Introduction

Aberrations were introduced in Chapter 5 but only discussed qualitatively. Now they will be discussed quantitatively and in greater detail. Equations will be presented for calculating aberration levels as a function of system construction parameters, aperture stop size, conjugate plane positions and position of the object point in the field-of-view for any rotationally symmetric system. However, since the derivations of these equations are complex, space consuming and adequately covered in other texts, most of the equations will be presented here without any derivation. The equations will be mostly drawn from two texts: Hopkins (1950) and Welford (1986). Derivations of equations will only be included if the derivations are not adequately or suitably covered elsewhere.

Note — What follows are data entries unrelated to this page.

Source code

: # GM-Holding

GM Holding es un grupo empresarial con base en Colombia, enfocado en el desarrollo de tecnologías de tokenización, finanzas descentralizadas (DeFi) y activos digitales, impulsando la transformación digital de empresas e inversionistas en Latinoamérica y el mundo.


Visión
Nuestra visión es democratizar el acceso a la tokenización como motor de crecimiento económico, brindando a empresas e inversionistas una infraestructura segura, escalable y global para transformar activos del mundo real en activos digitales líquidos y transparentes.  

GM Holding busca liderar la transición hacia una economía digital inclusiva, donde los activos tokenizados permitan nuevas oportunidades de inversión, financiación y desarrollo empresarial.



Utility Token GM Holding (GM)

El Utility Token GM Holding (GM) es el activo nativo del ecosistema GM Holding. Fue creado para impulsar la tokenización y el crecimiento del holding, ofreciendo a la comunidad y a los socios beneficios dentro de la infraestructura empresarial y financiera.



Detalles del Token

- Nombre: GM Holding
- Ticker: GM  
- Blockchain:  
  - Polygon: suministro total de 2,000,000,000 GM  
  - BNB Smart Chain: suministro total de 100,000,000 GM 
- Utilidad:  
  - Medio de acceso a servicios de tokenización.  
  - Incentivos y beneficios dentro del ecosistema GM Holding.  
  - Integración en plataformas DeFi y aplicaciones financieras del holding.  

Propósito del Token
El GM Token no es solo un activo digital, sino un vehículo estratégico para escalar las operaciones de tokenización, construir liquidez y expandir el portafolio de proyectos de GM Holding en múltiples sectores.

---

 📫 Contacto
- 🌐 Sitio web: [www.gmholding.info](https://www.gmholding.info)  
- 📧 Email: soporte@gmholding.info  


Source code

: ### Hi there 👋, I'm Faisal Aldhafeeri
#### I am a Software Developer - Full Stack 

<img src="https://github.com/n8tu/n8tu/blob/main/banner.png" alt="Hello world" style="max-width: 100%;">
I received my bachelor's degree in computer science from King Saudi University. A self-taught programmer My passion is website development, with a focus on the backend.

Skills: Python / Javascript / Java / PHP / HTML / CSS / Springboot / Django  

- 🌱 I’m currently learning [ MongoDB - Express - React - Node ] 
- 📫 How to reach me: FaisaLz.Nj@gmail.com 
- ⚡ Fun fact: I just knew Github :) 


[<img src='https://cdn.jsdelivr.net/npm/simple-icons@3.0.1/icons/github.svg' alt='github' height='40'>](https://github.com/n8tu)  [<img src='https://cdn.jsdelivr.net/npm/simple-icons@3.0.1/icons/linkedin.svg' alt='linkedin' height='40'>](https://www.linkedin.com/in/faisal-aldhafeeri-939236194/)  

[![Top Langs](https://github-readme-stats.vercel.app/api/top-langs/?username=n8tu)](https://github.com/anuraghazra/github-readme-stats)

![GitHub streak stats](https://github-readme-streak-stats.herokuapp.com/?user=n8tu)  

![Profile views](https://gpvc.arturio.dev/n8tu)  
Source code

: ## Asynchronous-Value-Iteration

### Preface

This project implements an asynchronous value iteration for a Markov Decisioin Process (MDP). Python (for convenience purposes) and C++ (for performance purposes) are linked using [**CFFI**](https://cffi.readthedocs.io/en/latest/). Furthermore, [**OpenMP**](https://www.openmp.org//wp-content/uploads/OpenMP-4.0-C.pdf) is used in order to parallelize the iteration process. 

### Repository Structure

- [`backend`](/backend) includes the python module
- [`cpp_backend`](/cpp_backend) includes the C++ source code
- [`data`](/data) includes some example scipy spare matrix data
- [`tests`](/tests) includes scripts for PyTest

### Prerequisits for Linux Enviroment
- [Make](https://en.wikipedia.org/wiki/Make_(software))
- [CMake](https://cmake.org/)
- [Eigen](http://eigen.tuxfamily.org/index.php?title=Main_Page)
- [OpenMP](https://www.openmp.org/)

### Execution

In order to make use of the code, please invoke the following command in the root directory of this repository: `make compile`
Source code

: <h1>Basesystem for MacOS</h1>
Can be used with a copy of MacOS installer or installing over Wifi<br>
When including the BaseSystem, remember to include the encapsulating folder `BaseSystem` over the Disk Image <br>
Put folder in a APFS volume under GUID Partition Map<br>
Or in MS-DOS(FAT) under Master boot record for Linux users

The calculation of exact aberrations requires time consuming and tedious tracing of real rays. On the other hand, an estimate of the aberration levels can be found relatively simply from the results of two suitable paraxial ray traces. For many purposes, these estimates of aberration levels are adequate. The two paraxial rays are the marginal and pupil rays. The ray angles {u} and ray heights {h} along with other system constructional parameters are fed into equations for the calculations of these aberrations. One such set of equations is the Seidel aberration equations and the resulting estimates of aberrations are called Seidel aberrations. These equations will be introduced and discussed in the next section. While these equations are approximate, they have three very useful attributes: (a) they allow the identification and quantification of different aberration types such as spherical aberration and coma, (b) they give the aberration contribution by each surface and (c) they become more accurate the smaller the aperture and field size.